BIRMINGHAM, Ala (WIAT) — Birmingham city leaders are looking into a new form of public transportation that may be more similar to on-demand ride sharing like Uber or Lyft.
The city recently posted requests for proposals in hopes of rolling out a city-wide pilot program in 2019.
There are many people in Birmingham who rely on public transportation, but some have had issues with the service and efficiency of the Birmingham Jefferson County Transit Authority.
“The bus system is kind of hard to deal with at times,” said Aimee Warren.
For folks who rely on a ride, route problems and long wait times can mean trouble getting to work or doctor’s appointments.
“I depend on public transportation to get back and forth to work I have to take care of a family,” said Keyonna Manning.
Birmingham City Councilor Darrell O’Quinn told CBS 42 that he and Councilman John Hilliard have been exploring alternative forms of transportation that might better serve the community. Many city jobs are not accessible via bus.
“There’s about 60 percent of the city that’s currently not served by the fixed bus routes,” said O’Quinn.

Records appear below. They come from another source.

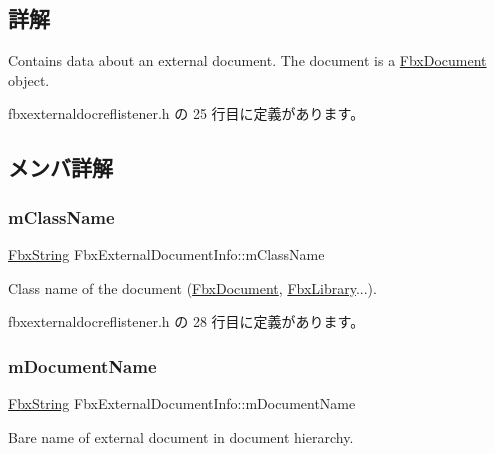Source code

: \subsection{詳解}
Contains data about an external document. The document is a \hyperlink{class_fbx_document}{Fbx\+Document} object. 

 fbxexternaldocreflistener.\+h の 25 行目に定義があります。



\subsection{メンバ詳解}
\mbox{\label{struct_fbx_external_document_info_a0dcde2cfd81d268f174c54c7eed46b8b}} 
\subsubsection{\texorpdfstring{m\+Class\+Name}{mClassName}}
{\footnotesize\ttfamily \hyperlink{class_fbx_string}{Fbx\+String} Fbx\+External\+Document\+Info\+::m\+Class\+Name}



Class name of the document (\hyperlink{class_fbx_document}{Fbx\+Document}, \hyperlink{class_fbx_library}{Fbx\+Library}...). 



 fbxexternaldocreflistener.\+h の 28 行目に定義があります。

\mbox{\label{struct_fbx_external_document_info_a3744e27dd1ba48aa66b36c7e896cde89}} 
\subsubsection{\texorpdfstring{m\+Document\+Name}{mDocumentName}}
{\footnotesize\ttfamily \hyperlink{class_fbx_string}{Fbx\+String} Fbx\+External\+Document\+Info\+::m\+Document\+Name}



Bare name of external document in document hierarchy.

O’Quinn is currently in California at a transportation meeting where he will discuss the issue.
A microtranasit system is envisioned to be a public-private partnership, O’Quinn said, adding that the city could subsidize the cost of a ride to make the system more affordable.
The city aims to reduce dependency on vehicles, but O’Quinn knows it is difficult for neighbors to accomplish many tasks without a private vehicle.
With a microtransit system, neighbors might share a ride but should have a more direct route.
“I stay in west end so I’ve got to go all the way downtown to come all the way back over here so some of the connections are bad,” said Warren.
Chariot and Via are two companies listed as examples of on-demand ride sharing companies in the city’s RFP.
O’Quinn said he learned about Via and its’ partnership with the City of Arlington in Texas. It is one of many companies the city wants to hear from as it hopes to start a pilot program across the city.
In the RFP, the city has a list of qualifications for vendors. Vendors must operate 7 days a week between 7a.m. – 7 p.m.
The city must be allowed to set fare prices. Wait times must not average more than 15 minutes. Users must not be required to have a smart phone to pay for the service. A vendor must also agree to work with the BJCTA.